In the retrospective control arm of ACCURE, two-thirds of Black patients were getting surgery in the recommended time compared to three-quarters of white patients, which is a statistically significant difference. After implementing the interventions, instituted at multiple cancer centers in the Southeast and in Pittsburgh, these disparities disappeared with around 90 percent of both Black and white patients receiving surgery in the recommended time. "The study was of course focused on racial disparities and yet, when we take a systems-based approach with a patient-centered focus, everyone benefits," Stein said.
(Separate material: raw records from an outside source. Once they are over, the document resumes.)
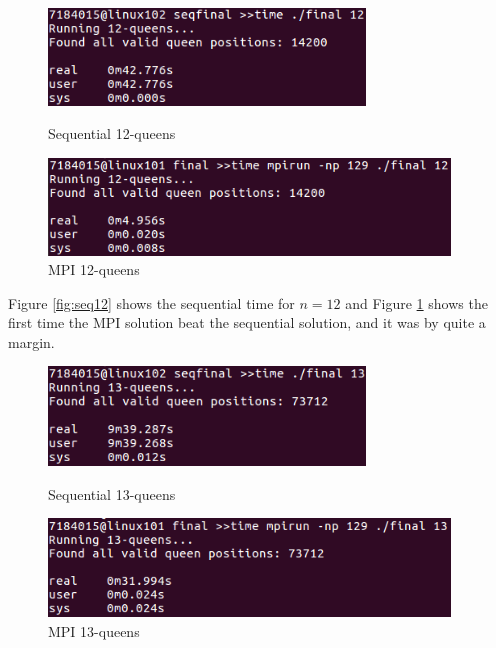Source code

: \documentclass{article}
\begin{document}
\begin{figure}[h]
    \centering
    \begin{minipage}{0.49\textwidth}
        \centering
        \includegraphics[width=0.75\textwidth]{MPI_2_12}
        \caption{Sequential 12-queens}
        \label{fig:seq12}
    \end{minipage}\hfill
    \begin{minipage}{0.49\textwidth}
        \centering
        \includegraphics[width=0.95\textwidth]{MPI_12}
        \caption{MPI 12-queens}
        \label{fig:mpi12}
    \end{minipage}
\end{figure}

Figure \ref{fig:seq12} shows the sequential time for $n=12$ and Figure 
\ref{fig:mpi12} shows the first time the MPI solution beat the sequential 
solution, and it was by quite a margin.

\begin{figure}[h]
    \centering
    \begin{minipage}{0.49\textwidth}
        \centering
        \includegraphics[width=0.75\textwidth]{MPI_2_13}
        \caption{Sequential 13-queens}
        \label{fig:seq13}
    \end{minipage}\hfill
    \begin{minipage}{0.49\textwidth}
        \centering
        \includegraphics[width=0.95\textwidth]{MPI_13}
        \caption{MPI 13-queens}
        \label{fig:mpi13}
    \end{minipage}
\end{figure}
\end{document}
Oncologists and researchers at the meeting were excited by the success within ACCURE and wondered whether the broader healthcare community would commit to employing similar strategies to address disparities in other areas of healthcare. As for the efforts to understand and address barriers in lung cancer precision medicine, MYLUNG is a three-part, five-year project, and in the next phase, researchers will prospectively evaluate biomarker test ordering practices and turnaround times. They will also dig into the barriers hindering testing and explore interventions. Bruno's group, meanwhile, will explore racial disparities in biomarker testing and trial participation in other tumor types.

Even as some community practices and health systems are starting to address access barriers and racial inequities, precision oncology implementation challenges are likely to increase as more complex biomarker tests enter the market and germline genetic testing for genes like BRCA1/2 becomes more informative for therapeutic selection, observed Lovly. "We have patient access issues [in terms of] where, when, and how care is delivered. … We have known issues of trust in the healthcare system and of course cost considerations," she added.

Lovly encouraged pharma, community practices, patient advocates, academic centers, payors, and regulators to work toward advancing solutions and attaining equity. "We have to apply what we already have to get equity, while still pushing the science forward," she said. "We don't want to miss the low-hanging fruit."